● **DESCRIPTION OF THE TASK**:
Starting at the line that contains "den vollen Kreis.\\" in the listing below, write out every line word for word until you have written the line that contains "不难看出，程序运行正确。主要体现在以下方面：".
--*--
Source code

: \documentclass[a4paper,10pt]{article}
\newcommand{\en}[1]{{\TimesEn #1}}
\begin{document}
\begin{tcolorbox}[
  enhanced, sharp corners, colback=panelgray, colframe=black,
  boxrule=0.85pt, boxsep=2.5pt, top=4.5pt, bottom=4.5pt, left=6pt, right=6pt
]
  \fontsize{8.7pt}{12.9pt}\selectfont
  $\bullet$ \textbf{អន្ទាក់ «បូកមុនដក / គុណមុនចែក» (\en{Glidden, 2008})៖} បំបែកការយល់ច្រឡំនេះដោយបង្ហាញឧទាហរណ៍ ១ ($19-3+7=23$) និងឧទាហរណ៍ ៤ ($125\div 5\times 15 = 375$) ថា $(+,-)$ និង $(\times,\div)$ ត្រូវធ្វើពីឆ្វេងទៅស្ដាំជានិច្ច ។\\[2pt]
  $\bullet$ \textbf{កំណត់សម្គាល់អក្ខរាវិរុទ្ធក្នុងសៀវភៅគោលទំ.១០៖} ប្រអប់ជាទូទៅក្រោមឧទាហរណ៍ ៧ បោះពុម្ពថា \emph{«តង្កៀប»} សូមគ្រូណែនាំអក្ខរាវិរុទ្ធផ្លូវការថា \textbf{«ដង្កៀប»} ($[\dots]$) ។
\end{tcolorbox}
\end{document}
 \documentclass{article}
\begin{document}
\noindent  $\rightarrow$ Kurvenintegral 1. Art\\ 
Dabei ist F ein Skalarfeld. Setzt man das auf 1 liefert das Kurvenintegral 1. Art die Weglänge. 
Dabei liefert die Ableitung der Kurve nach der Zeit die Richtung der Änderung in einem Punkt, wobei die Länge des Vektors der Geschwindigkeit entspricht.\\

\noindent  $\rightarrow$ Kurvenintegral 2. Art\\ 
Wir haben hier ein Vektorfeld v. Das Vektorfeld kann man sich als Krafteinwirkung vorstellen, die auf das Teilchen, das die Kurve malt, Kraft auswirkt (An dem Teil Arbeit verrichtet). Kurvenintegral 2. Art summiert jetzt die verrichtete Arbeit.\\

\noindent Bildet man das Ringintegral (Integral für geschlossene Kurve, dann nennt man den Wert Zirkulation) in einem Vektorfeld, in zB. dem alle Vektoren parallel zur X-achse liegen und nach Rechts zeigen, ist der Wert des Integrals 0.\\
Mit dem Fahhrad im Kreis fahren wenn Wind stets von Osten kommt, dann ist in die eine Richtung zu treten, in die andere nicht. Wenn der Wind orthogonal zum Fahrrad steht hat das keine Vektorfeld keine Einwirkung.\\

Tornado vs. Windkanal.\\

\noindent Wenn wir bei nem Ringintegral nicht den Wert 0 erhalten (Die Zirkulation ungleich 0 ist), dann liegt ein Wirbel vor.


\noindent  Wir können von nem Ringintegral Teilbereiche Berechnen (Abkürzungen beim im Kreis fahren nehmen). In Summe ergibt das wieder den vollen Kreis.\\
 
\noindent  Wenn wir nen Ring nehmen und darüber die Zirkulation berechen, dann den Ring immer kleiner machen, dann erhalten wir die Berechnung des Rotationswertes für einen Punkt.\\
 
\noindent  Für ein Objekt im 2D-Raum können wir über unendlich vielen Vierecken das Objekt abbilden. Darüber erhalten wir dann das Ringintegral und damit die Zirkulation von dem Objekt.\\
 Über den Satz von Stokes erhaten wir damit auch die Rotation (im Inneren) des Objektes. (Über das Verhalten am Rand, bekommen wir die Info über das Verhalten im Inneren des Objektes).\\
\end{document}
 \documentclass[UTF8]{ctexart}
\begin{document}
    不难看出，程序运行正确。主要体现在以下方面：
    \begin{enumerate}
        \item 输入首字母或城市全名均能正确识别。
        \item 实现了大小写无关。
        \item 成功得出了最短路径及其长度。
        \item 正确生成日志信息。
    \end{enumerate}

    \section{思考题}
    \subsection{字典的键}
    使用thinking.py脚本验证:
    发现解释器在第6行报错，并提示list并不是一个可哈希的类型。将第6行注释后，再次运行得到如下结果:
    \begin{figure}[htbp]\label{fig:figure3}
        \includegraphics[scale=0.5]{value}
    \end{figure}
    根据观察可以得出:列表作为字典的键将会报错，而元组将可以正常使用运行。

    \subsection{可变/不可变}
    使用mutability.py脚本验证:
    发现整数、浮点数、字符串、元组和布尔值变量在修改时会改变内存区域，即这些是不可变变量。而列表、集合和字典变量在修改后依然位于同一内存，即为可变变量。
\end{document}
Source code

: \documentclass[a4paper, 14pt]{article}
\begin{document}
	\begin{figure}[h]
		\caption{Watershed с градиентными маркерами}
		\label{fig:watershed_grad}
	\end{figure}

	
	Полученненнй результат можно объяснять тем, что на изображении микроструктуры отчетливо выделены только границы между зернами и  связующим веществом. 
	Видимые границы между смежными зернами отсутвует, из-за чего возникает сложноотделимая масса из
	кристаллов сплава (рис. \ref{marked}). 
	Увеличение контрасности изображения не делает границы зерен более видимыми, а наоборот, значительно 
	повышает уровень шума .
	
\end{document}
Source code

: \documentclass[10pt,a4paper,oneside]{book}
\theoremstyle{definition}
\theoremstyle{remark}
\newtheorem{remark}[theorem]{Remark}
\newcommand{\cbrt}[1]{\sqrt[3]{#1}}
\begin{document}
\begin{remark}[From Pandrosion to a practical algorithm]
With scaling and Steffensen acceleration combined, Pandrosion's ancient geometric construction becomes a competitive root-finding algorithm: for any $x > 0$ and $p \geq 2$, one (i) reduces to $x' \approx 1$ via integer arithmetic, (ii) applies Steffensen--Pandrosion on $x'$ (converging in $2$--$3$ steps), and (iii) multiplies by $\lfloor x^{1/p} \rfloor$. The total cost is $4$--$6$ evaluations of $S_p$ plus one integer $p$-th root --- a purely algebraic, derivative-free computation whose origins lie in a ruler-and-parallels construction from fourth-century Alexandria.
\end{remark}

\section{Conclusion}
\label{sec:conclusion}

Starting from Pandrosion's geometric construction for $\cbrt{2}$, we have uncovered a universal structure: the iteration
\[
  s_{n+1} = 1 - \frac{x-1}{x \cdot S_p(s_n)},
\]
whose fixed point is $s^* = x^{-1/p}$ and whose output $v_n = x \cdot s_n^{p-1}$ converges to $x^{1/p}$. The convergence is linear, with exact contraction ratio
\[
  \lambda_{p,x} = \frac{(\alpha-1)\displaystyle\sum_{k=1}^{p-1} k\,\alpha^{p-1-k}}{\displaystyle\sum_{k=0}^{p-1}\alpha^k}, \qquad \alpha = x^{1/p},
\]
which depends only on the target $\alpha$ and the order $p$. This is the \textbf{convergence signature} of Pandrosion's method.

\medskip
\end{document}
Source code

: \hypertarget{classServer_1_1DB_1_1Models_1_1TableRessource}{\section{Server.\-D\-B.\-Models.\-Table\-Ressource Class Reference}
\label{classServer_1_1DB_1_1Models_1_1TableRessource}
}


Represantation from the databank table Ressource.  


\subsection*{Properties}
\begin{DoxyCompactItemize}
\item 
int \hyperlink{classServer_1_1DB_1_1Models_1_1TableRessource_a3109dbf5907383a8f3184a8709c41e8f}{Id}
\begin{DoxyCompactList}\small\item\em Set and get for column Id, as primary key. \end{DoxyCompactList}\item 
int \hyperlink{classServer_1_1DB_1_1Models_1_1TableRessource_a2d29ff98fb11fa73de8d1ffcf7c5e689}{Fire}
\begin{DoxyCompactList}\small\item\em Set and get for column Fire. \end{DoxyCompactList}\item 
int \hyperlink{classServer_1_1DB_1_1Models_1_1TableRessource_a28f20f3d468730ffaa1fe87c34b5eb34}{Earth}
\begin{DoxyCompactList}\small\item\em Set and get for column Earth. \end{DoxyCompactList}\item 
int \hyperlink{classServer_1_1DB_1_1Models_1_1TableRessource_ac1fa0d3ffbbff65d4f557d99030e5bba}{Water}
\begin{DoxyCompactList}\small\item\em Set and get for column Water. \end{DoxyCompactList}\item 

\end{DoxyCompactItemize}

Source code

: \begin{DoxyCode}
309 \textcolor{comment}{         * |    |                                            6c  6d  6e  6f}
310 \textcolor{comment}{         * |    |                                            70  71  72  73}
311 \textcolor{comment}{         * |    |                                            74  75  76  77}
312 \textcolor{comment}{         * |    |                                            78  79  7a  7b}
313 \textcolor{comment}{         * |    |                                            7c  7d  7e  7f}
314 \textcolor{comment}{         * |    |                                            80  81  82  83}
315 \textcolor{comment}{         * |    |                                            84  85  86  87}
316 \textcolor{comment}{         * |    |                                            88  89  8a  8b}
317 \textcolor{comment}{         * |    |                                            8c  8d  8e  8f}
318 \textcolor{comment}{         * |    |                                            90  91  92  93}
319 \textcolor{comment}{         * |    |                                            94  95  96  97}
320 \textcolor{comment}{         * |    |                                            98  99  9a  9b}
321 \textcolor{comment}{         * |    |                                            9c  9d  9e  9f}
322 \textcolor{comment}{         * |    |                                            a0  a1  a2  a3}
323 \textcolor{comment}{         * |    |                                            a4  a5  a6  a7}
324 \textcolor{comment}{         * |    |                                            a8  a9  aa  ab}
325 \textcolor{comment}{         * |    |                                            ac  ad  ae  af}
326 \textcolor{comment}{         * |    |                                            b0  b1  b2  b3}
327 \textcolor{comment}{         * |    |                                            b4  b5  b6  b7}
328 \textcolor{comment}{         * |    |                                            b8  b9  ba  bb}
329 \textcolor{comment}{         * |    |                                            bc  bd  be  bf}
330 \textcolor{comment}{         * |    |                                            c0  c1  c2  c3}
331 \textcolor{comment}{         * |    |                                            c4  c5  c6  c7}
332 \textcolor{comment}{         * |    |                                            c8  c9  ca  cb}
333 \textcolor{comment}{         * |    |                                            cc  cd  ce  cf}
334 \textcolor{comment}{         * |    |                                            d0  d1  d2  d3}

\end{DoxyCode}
--*--
● **COMPLETED TASK**:
\noindent  Wir können von nem Ringintegral Teilbereiche Berechnen (Abkürzungen beim im Kreis fahren nehmen). In Summe ergibt das wieder den vollen Kreis.\\
 
\noindent  Wenn wir nen Ring nehmen und darüber die Zirkulation berechen, dann den Ring immer kleiner machen, dann erhalten wir die Berechnung des Rotationswertes für einen Punkt.\\
 
\noindent  Für ein Objekt im 2D-Raum können wir über unendlich vielen Vierecken das Objekt abbilden. Darüber erhalten wir dann das Ringintegral und damit die Zirkulation von dem Objekt.\\
 Über den Satz von Stokes erhaten wir damit auch die Rotation (im Inneren) des Objektes. (Über das Verhalten am Rand, bekommen wir die Info über das Verhalten im Inneren des Objektes).\\
\end{document}
 \documentclass[UTF8]{ctexart}
\begin{document}
    不难看出，程序运行正确。主要体现在以下方面：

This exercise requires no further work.